The ATLANTIS project will introduce 4 showcases whose scenarios will be defined by end-users for characterizing key areas for the value chain for offshore wind O&M where robotics will introduce a major contribution.
1. Showcase – Turbine inspection and maintenance
Scenario 1: Inspection of blades and tower.
This scenario will be used to demonstrate UAV or climbing robots with high-level of autonomy and advanced inspection capabilities.
Scenario 2: Inspection, maintenance and repair (IMR) of the transition piece or the floating structure.
This scenario will be used to demonstrate the IMR capabilities of ROVs, AUVs or ASVs.
2. Showcase – Export cable and Array cable maintenance
Scenario 3: Repair of underwater floating wind turbine cables protection systems.
This scenario will be used to demonstrate ROVs and AUVs with inspection and intervention capabilities (e.g., manipulation).
Scenario 4: Underwater monitoring over extended time periods.
This scenario will be used to demonstrate AUVs and ASVs with long endurance capabilities. also use of underwater charging station.
3. Showcase – Foundation and Scour protection
Scenario 5: Underwater close-range inspection of foundations.
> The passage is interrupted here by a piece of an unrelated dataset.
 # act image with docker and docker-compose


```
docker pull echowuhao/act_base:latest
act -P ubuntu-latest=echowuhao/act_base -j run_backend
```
This scenario will be used to demonstrate AUVs and ROVs with close-range navigation capabilities.
Scenario 6: Underwater monitoring of scour protection interventions.
Scour is erosion caused by the presence of a structure changing flow patterns and increasing sediment transport locally around the structure. Scour is therefore an important factor for all foundation types. If sea bed material around the foundation is removed by the action of scour then14: routine monitoring is required in either scenario to monitor the scour depth development or the effectiveness of scour protection to avoid the risk of movement to the foundations structures.
This scenario will be used to demonstrate AUV with high-level of autonomy and ROVs.
4. Showcase – Offshore logistics
The unmet needs, barriers and enablers: weather forecasts are needed for short-term planning of offshore activities and the closer the forecast is to the activity, the more reliable it gets. Metocean data recordings are used to provide real time data to support offshore activity, to verify forecast tools and to resolve disputes regarding weather downtime.
Scenario 7: O&M operations supported by crewless vessels.
Automated technologies and reduced crew on board for some manoeuvres, particularly short distances, and the desire to innovate will continue to appear. Operating wind farms on a vessel-less basis require new business strategies that should start emerging in a near future and that are fully supported with technology developments from the robotics industry.
This scenario will be used to demonstrate ASV with capability to transport, deploy and recover robotic assets in real-environment.
Scenario 8: Optimization of robotic-based operations.
As offshore wind farms move further out to sea, demands made on supporting vessels are changing significantly to reduce the number of operators on board. Further challenge to optimize the operation, comes from the energy perspective and considering the propulsion usage during dynamic positioning, fitting the O&M capabilities provided by the robotic units to daily operations, and including an optimization of the equipment to use at which time.